Aim of the task:
All of the entries must be output exactly as they are.

Data extract:
————

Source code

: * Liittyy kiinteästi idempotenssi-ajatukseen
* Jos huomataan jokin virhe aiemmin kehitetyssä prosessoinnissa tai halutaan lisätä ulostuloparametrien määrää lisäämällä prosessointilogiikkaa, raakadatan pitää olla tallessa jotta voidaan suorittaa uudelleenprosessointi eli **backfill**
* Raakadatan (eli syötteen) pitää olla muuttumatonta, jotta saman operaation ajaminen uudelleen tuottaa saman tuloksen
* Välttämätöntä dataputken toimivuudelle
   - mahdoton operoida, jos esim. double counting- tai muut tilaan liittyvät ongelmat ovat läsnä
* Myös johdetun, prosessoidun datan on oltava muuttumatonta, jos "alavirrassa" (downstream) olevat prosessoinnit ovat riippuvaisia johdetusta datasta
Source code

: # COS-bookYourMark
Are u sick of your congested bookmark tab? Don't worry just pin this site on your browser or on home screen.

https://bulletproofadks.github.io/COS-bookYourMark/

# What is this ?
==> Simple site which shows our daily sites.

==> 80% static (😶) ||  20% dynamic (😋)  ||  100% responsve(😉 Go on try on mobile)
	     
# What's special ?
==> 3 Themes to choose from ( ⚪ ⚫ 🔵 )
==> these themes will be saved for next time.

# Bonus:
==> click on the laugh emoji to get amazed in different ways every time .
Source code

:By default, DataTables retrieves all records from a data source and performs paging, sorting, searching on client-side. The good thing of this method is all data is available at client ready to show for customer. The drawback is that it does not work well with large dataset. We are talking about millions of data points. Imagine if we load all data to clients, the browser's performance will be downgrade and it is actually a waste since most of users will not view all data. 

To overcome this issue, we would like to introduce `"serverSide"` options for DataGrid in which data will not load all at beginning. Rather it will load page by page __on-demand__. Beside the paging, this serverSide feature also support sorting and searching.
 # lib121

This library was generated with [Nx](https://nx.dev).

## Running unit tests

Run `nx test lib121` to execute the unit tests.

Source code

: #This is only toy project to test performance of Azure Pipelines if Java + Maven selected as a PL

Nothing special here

————

Problem solution:
Source code

: * Liittyy kiinteästi idempotenssi-ajatukseen
* Jos huomataan jokin virhe aiemmin kehitetyssä prosessoinnissa tai halutaan lisätä ulostuloparametrien määrää lisäämällä prosessointilogiikkaa, raakadatan pitää olla tallessa jotta voidaan suorittaa uudelleenprosessointi eli **backfill**
* Raakadatan (eli syötteen) pitää olla muuttumatonta, jotta saman operaation ajaminen uudelleen tuottaa saman tuloksen
* Välttämätöntä dataputken toimivuudelle
   - mahdoton operoida, jos esim. double counting- tai muut tilaan liittyvät ongelmat ovat läsnä
* Myös johdetun, prosessoidun datan on oltava muuttumatonta, jos "alavirrassa" (downstream) olevat prosessoinnit ovat riippuvaisia johdetusta datasta
Source code

: # COS-bookYourMark
Are u sick of your congested bookmark tab? Don't worry just pin this site on your browser or on home screen.

https://bulletproofadks.github.io/COS-bookYourMark/

# What is this ?
==> Simple site which shows our daily sites.

==> 80% static (😶) ||  20% dynamic (😋)  ||  100% responsve(😉 Go on try on mobile)
	     
# What's special ?
==> 3 Themes to choose from ( ⚪ ⚫ 🔵 )
==> these themes will be saved for next time.

# Bonus:
==> click on the laugh emoji to get amazed in different ways every time .
Source code

:By default, DataTables retrieves all records from a data source and performs paging, sorting, searching on client-side. The good thing of this method is all data is available at client ready to show for customer. The drawback is that it does not work well with large dataset. We are talking about millions of data points. Imagine if we load all data to clients, the browser's performance will be downgrade and it is actually a waste since most of users will not view all data. 

To overcome this issue, we would like to introduce `"serverSide"` options for DataGrid in which data will not load all at beginning. Rather it will load page by page __on-demand__. Beside the paging, this serverSide feature also support sorting and searching.
 # lib121

This library was generated with [Nx](https://nx.dev).

## Running unit tests

Run `nx test lib121` to execute the unit tests.

Source code

: #This is only toy project to test performance of Azure Pipelines if Java + Maven selected as a PL

Nothing special here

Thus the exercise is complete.